Often generalized functions on $ A$ are simply called distributions on $ A$, but this author thinks that term clashes with probability distributions in an unnatural way. In fact, all probability distributions can be realized as generalized functions on some suitably chosen function space, so the name isn’t there without a reason. But for a student with no formal measure theory or probability theory under his belt, the coincidence of names can be confusing. We will stick to the term generalized function.

There is another interesting bit of notation that accompanies generalized functions, and that is to write a generalized function as if it were an inner product. i.e., instead of writing $ Tf$ for a linear functional $ T$ operating on a function $ f$, one writes $ \left \langle T, f \right \rangle$. We personally think this is silly, but we will bring it up later when we discuss the Fourier transform, because this choice of notation hints at a deep mathematical theorem. The interpretation usually given to physics students is that this notation represents a “pairing” between $ T$ and $ f$, and that the way you can tell a generalized function from a regular function is by the fact that it’s defined by how it “operates” with other functions.

The most prominent example of this is the Dirac delta function $ \delta$. When trying to define it, one might say ridiculous things like “it’s zero everywhere except at the origin, where it’s infinite,” and, “the integral from $ -\infty$ to $ \infty$ of the delta function is 1.” Both of these claims ludicrously defy classical analysis; the delta simply cannot be defined as a function. On the other hand, it has a very natural definition in terms of how it operates when “multiplied” by another function and then integrated. In our pairing notation, this definition is that $ \left \langle \delta, f \right \rangle = f(0)$.

To prove this works rigorously, let $ A$ be any space of functions for which convergence in $ A$ implies pointwise convergence. Consider the mapping $ \delta(f) = f(0)$ extended linearly from any basis. The linearity condition is manifestly held, and given a convergent sequence $ f_n \to f$, the sequence $ \delta(f_n) = f_n(0) \to f(0)$, since we required pointwise convergence.

In fact, it will work in situations with weaker hypotheses (and for Fourier transforms the hypotheses certainly are weaker), but these details are beyond the scope of this primer (for instance, see this necessary and sufficient condition).
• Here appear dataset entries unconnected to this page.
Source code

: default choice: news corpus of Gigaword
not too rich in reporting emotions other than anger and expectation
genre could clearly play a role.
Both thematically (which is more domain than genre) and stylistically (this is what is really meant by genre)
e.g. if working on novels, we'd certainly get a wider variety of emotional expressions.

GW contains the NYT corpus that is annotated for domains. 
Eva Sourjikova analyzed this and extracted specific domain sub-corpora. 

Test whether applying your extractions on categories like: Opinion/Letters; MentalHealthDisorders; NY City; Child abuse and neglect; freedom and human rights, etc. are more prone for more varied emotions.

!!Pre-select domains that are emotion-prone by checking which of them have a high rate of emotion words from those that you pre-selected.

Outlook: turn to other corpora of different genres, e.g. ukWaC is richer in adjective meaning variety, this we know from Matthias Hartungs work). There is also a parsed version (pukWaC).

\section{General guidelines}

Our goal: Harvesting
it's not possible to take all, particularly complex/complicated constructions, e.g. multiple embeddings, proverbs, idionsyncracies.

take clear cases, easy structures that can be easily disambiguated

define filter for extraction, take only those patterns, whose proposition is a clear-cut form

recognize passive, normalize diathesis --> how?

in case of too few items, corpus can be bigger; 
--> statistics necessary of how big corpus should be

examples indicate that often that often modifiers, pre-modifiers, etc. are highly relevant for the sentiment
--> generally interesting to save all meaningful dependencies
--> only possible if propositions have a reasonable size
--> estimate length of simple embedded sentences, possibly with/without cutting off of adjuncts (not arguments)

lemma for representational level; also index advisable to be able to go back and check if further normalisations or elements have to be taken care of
For the purpose of working with Fourier transforms, our generalized functions will be defined almost always by integration. That is, even though we have yet to figure out what $ A$ is, we want a generalized function $ T$ to act on a function using the usual kinds of inner products on function spaces like $ L^2$.
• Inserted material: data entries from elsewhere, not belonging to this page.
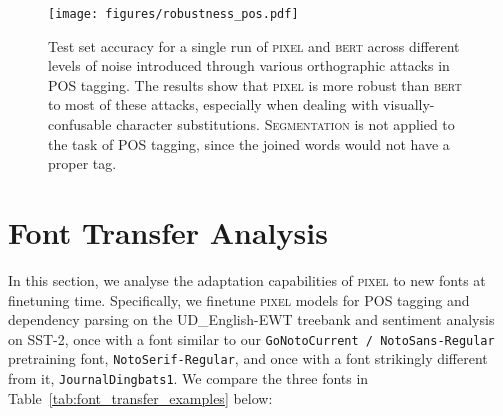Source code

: \documentclass{article}
\newcommand{\model}{\textsc{pixel}\xspace}
\begin{document}
\begin{figure}[ht!]
  \centering
  \texttt{[image: figures/robustness\_pos.pdf]}\caption{Test set accuracy for a single run of \model{} and \textsc{bert} across different levels of noise introduced through various orthographic attacks in POS tagging. The results show that \model is more robust than \textsc{bert} to most of these attacks, especially when dealing with visually-confusable character substitutions. \textsc{Segmentation} is not applied to the task of POS tagging, since the joined words would not have a proper tag.}
  \label{fig:robustness_pos}
\end{figure}

\section{Font Transfer Analysis}
\label{app:font_transfer}

In this section, we analyse the adaptation capabilities of \model to new fonts at finetuning time. Specifically, we finetune \model models for POS tagging and dependency parsing on the UD\_English-EWT treebank and sentiment analysis on SST-2, once with a font similar to our  {\footnotesize \texttt{GoNotoCurrent / NotoSans-Regular}} pretraining font, {\footnotesize \texttt{NotoSerif-Regular}}, and once with a font strikingly different from it, {\footnotesize\texttt{JournalDingbats1}}. We compare the three fonts in Table~\ref{tab:font_transfer_examples} below:

\begin{table}[ht]
\centering
{}
\caption{An example sentence rendered in three different fonts.}
\label{tab:font_transfer_examples} 
\end{table}
\end{document}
One large class of examples of generalized functions are those which are induced by regular functions. That is, we will be able to take any function $ g$ (discontinuous or wild as you like), and define the generalized function $ T_g$ by

$ \displaystyle T_g(f) = \int_{-\infty}^{\infty} g(x)f(x)dx$

Now, of course we require that $ f$ satisfy whatever conditions we impose on $ A$, and these will ensure that the integral always converges, no matter what $ g$ is.

Now supposing our criteria for being “good for Fourier transforms” holds for $ A$, and we have such a class where we can define linear functionals by integration. Then we can define quite easily the Fourier transform of a generalized function on $ A$.

There is a nice derivation here, and it goes like this: if $ T$ is a generalized function and it happens to be induced by a Fourier-transformable function $ g(x)$, then the Fourier transform of $ T$ is defined by

$ \displaystyle (\mathscr{F}T)(\varphi) = \int_{-\infty}^{\infty} \mathscr{F}g(x)\varphi(x)dx$

And since $ g$ is transformable, we can expand the classical definition as an integral, giving

$ \displaystyle \int_{-\infty}^{\infty} \left ( \int_{-\infty}^{\infty} e^{-2\pi ixy} g(y) dy \right ) \varphi(x) dx$

Swapping the order of integration we get

$ \displaystyle \int_{-\infty}^{\infty} \left ( \int_{-\infty}^{\infty} e^{-2 \pi ixy} \varphi(x) dx \right ) g(y)dy$

And the inner integral is simply $ \mathscr{F}\varphi$, giving

$ \displaystyle \int_{-\infty}^{\infty} \mathscr{F}\varphi(y) g(y) dy = T(\mathscr{F}\varphi)$

Since the pairing of $ T$ is defined by integrating with a product of $ g$.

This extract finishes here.